[ASSIGNMENT]: Beginning at the first line of the data, print each line exactly, stopping after the line that contains "[![Jeszcze dłuższe zaręczyny".

[EXERCISE INPUTS]:

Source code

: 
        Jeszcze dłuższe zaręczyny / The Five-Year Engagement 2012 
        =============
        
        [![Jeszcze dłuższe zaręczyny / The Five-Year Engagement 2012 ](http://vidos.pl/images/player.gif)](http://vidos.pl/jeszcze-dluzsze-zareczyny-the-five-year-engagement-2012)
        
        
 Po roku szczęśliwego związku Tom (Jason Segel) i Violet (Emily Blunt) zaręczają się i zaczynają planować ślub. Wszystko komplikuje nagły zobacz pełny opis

[FINISHED TASK]:
Source code

: 
        Jeszcze dłuższe zaręczyny / The Five-Year Engagement 2012 
        =============
        
        [![Jeszcze dłuższe zaręczyny / The Five-Year Engagement 2012 ](http://vidos.pl/images/player.gif)](http://vidos.pl/jeszcze-dluzsze-zareczyny-the-five-year-engagement-2012)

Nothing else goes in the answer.